Manifestly the constitutionally authorized and legislatively enacted § 4 instruction supersedes the judicially constructed admonishment regarding parole, viz:
“You are further instructed that in determining the punishment in this case, you are not to discuss among yourselves how long the defendant will be required to serve any sentence you decide to impose. Such matters come within the exclusive jurisdiction of the Board of Pardons and Paroles and the Governor of the State of Texas and are no concern- of yours.”

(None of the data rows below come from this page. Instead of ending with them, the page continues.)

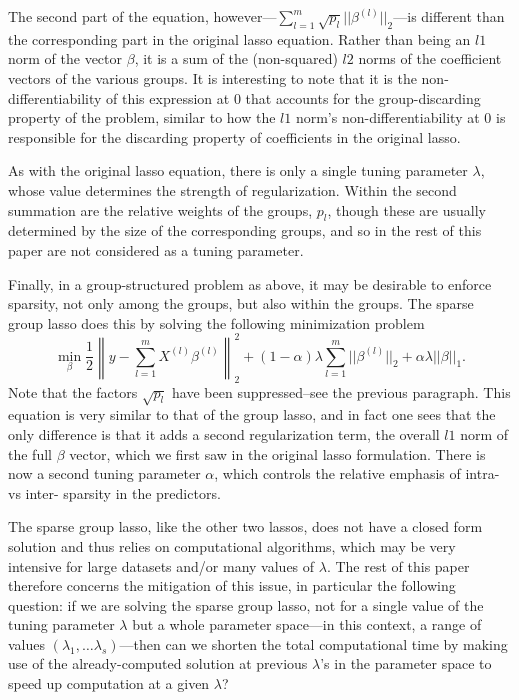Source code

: \documentclass[titlepage]{article}
\newcommand{\norm}[1]{\left\lVert #1 \right\rVert}
\begin{document}
The second part of the equation, however---$\sum_{l=1}^m\sqrt{p_l}||\beta^{(l)}||_2$---is different than the corresponding part in the original lasso equation. Rather than being an $l1$ norm of the vector $\beta$, it is a sum of the (non-squared) $l2$ norms of the coefficient vectors of the various groups. It is interesting to note that it is the non-differentiability of this expression at $0$ that accounts for the group-discarding property of the problem, similar to how the $l1$ norm's non-differentiability at 0 is responsible for the discarding property of coefficients in the original lasso. 

As with the original lasso equation, there is only a single tuning parameter $\lambda$, whose value determines the strength of regularization. Within the second summation are the relative weights of the groups, $p_l$, though these are usually determined by the size of the corresponding groups, and so in the rest of this paper are not considered as a tuning parameter.

Finally, in a group-structured problem as above, it may be desirable to enforce sparsity, not only among the groups, but also within the groups. The sparse group lasso \citep{simon2013sparse} does this by solving the following minimization problem
\begin{equation}
  \label{eq:sparsegl}
\min_{\beta}\frac{1}{2}\norm{y-\sum_{l=1}^mX^{(l)}\beta^{(l)}}_2^2 + (1-\alpha)\lambda\sum_{l=1}^m||\beta^{(l)}||_2+\alpha\lambda||\beta||_1.
\end{equation}
Note that the factors $\sqrt{p_l}$ have been suppressed--see the previous paragraph.  This equation is very similar to that of the group lasso, and in fact one sees that the only difference is that it adds a second regularization term, the overall $l1$ norm of the full $\beta$ vector, which we first saw in the original lasso formulation.  There is now a second tuning parameter $\alpha$, which controls the relative emphasis of intra- vs inter- sparsity in the predictors.

The sparse group lasso, like the other two lassos, does not have a closed form solution and thus relies on computational algorithms, which may be very intensive for large datasets and/or many values of $\lambda$. The rest of this paper therefore concerns the mitigation of this issue, in particular the following question: if we are solving the sparse group lasso, not for a single value of the tuning parameter $\lambda$ but a whole parameter space---in this context, a range of values $(\lambda_1,\dots \lambda_s)$---then can we shorten the total computational time by making use of the already-computed solution at previous $\lambda$'s in the parameter space to speed up computation at a given $\lambda$?
\end{document}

Rose, supra, at 554. It is now permissible to “consider” existence of the parole and good conduct time, that is, “to apply one’s mind to something [the parole law] in order to increase one’s knowledge or understanding of it or to reach a decision about it” and when functioning in a formal body to “consider and deliberate with a view to action.” Rose, supra, at 535, n. 7. However, the instruction goes on to forbid jurors “to consider the extent to which good conduct time may be awarded” and “to consider the manner in which the parole law may be applied to this particular defendant.” Thus, the argument is, essentially, that as a matter of legislatively declared public policy it is misconduct for a jury to do either, irrespective of the former Sneed requisites, i.e., that some juror professed to know the law and asserted as fact some misstatement of the law. Sneed, at 266. Ergo, because the latter prohibitions reflect stated public policy, they must be applicable in every case regardless of whether a § 4 instruction is actually given the jury.
Taking that way out means the bench and bar could avoid the Sneed maze in the future.